The National Archives uses the ‘date last modified’ generated by the file system, and extracted via DROID, as the standard ‘go to’ date to populate the official ‘date’ entry in our catalogue. After seeing several collections and scenarios where the ‘date last modified’ did not provide an accurate date for the file we have been doing a bit of investigation of other methods for extracting accurate dates for born-digital records.

The ‘date last modified’ field was originally chosen because it was deemed the most reliable out of the file system dates. Creation dates can change when copying files (often to after the last modified date). Sarah Mason’s blog nicely illustrates examples of when creation and modified dates change and there is also a white paper by the SANS institute which looks into how different file systems handle dates. As shown in Sarah’s blog even the date last modified is not immune to change, especially when uploading or downloading to cloud storage. Blogs by Jenny Mitcham and Ed Pinsent respectively on Google Drive and SharePoint also highlight some of the issues that can happen to dates when using these platforms.

As Ed points out, the best defence against date issues is to preserve the original file system metadata. This can be achieved using tools such as Teracopy or Robocopy when moving around file systems and by using appropriate tools and methods for migrating to cloud platforms. However, often for legacy material this happens too late and date metadata has already been corrupted or lost.

What to do?

One solution we have been looking at is examining the date metadata that certain formats hold within themselves. Common formats such as doc, docx and pdf files all contain date metadata that can be more resilient than file system dates. If you click on the properties of a document and then go to ‘Details’ you can see some of the metadata held within the file, often with different dates to those displayed in Windows Explorer. One advantage of this metadata is that, unlike file system dates, these dates are held internally so any alteration would result in the checksum of the file changing.

properties

 

A good example of where this metadata is held can be seen by examining a docx file (based on Office Open XML), these are actually ZIP files containing XML and other data files. You can view these by either opening the file as an archive using 7-Zip or changing the extension to .zip. The metadata for the file properties are contained within an XML file called core.xml within the docProps section. 

7zip

 

So we see that there is potentially useful metadata within these file types but how do we extract it for analysis? Well going back to Ed’s blog he used the tool Apache Tika, which is capable of extracting metadata from over a thousand different formats. It is an incredible tool for pulling out metadata (especially dates).

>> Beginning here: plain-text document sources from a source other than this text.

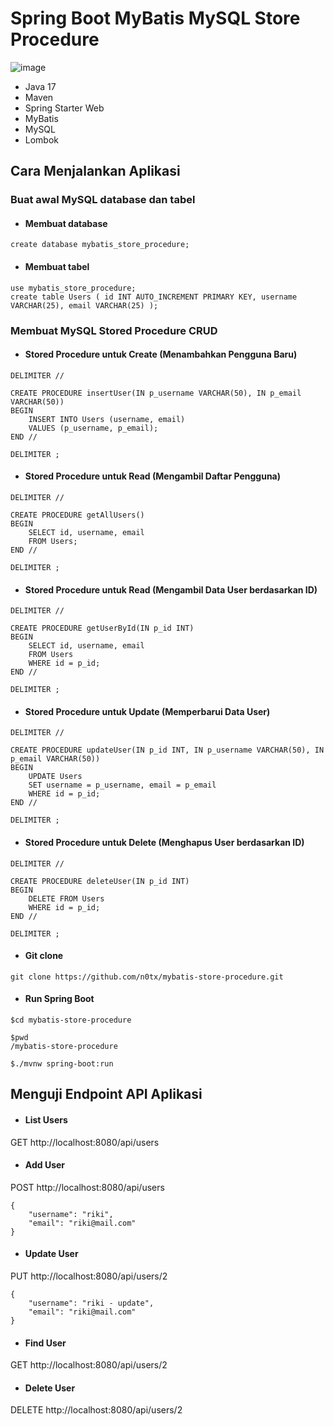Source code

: # Spring Boot MyBatis MySQL Store Procedure

![image](https://github.com/user-attachments/assets/db68a49f-2fa4-408d-9ef8-50495859f400)

- Java 17
- Maven
- Spring Starter Web
- MyBatis
- MySQL
- Lombok

## Cara Menjalankan Aplikasi

### Buat awal MySQL database dan tabel

- #### Membuat database

``` 
create database mybatis_store_procedure;
```

- #### Membuat tabel

``` 
use mybatis_store_procedure; 
create table Users ( id INT AUTO_INCREMENT PRIMARY KEY, username VARCHAR(25), email VARCHAR(25) );
```

### Membuat MySQL Stored Procedure CRUD

- #### Stored Procedure untuk Create (Menambahkan Pengguna Baru)

```
DELIMITER //

CREATE PROCEDURE insertUser(IN p_username VARCHAR(50), IN p_email VARCHAR(50))
BEGIN
    INSERT INTO Users (username, email)
    VALUES (p_username, p_email);
END //

DELIMITER ;
```

- #### Stored Procedure untuk Read (Mengambil Daftar Pengguna)

```
DELIMITER //

CREATE PROCEDURE getAllUsers()
BEGIN
    SELECT id, username, email
    FROM Users;
END //

DELIMITER ;
```

- #### Stored Procedure untuk Read (Mengambil Data User berdasarkan ID)

```
DELIMITER //

CREATE PROCEDURE getUserById(IN p_id INT)
BEGIN
    SELECT id, username, email
    FROM Users
    WHERE id = p_id;
END //

DELIMITER ;
```

- #### Stored Procedure untuk Update (Memperbarui Data User)

```
DELIMITER //

CREATE PROCEDURE updateUser(IN p_id INT, IN p_username VARCHAR(50), IN p_email VARCHAR(50))
BEGIN
    UPDATE Users
    SET username = p_username, email = p_email
    WHERE id = p_id;
END //

DELIMITER ;
```

- #### Stored Procedure untuk Delete (Menghapus User berdasarkan ID)

```
DELIMITER //

CREATE PROCEDURE deleteUser(IN p_id INT)
BEGIN
    DELETE FROM Users
    WHERE id = p_id;
END //

DELIMITER ;
```

- #### Git clone

```
git clone https://github.com/n0tx/mybatis-store-procedure.git
```

- #### Run Spring Boot

```
$cd mybatis-store-procedure

$pwd
/mybatis-store-procedure

$./mvnw spring-boot:run
```

## Menguji Endpoint API Aplikasi

- #### List Users

GET http://localhost:8080/api/users

- #### Add User

POST http://localhost:8080/api/users

```
{
    "username": "riki",
    "email": "riki@mail.com"
}
```

- #### Update User

PUT http://localhost:8080/api/users/2

```
{
    "username": "riki - update",
    "email": "riki@mail.com"
}
```

- #### Find User

GET http://localhost:8080/api/users/2


- #### Delete User

DELETE http://localhost:8080/api/users/2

In looking for an easy way to use Tika over a batch collection of files I found Peter May’s blog around work done at a SPRUCE hackathon back in 2012. This uses a Python script to utilise Tika to scan folders of files and generate a CSV output of results.

Tinkering with Peter’s script, I updated it to Python 3 and a recent version of Tika, making use of new batch features included within Tika itself. You can view the updated script here along with instruction for use (it only needs you to input the directory to scan on prompt by script), I also have an executable version (without need of Python) please contact me if you would like a copy. This has allowed us to scan large collections of digital records and view the metadata that Tika has been able to collect.

Here’s one I made earlier

So how do we test this? Well, to find an example I did not have to go too far, looking at one of The National Archives first digital transfers (from ourselves covering our digital preservation and preservation departments). The series information says the material was accumulated from 2003-2008. Examining the dates in detail however shows that out of the 1454 files the majority (1447) date from a small period between the 14th April and the 03rd May 2006. Something seems off! Looking at the series information I can see that the date last modified generated by the EDRMS was used to populate the date information, I can also see that from 2005-2006 there was some departmental changes, suggesting that a potential moving of data at that time may be the cause of the date issue.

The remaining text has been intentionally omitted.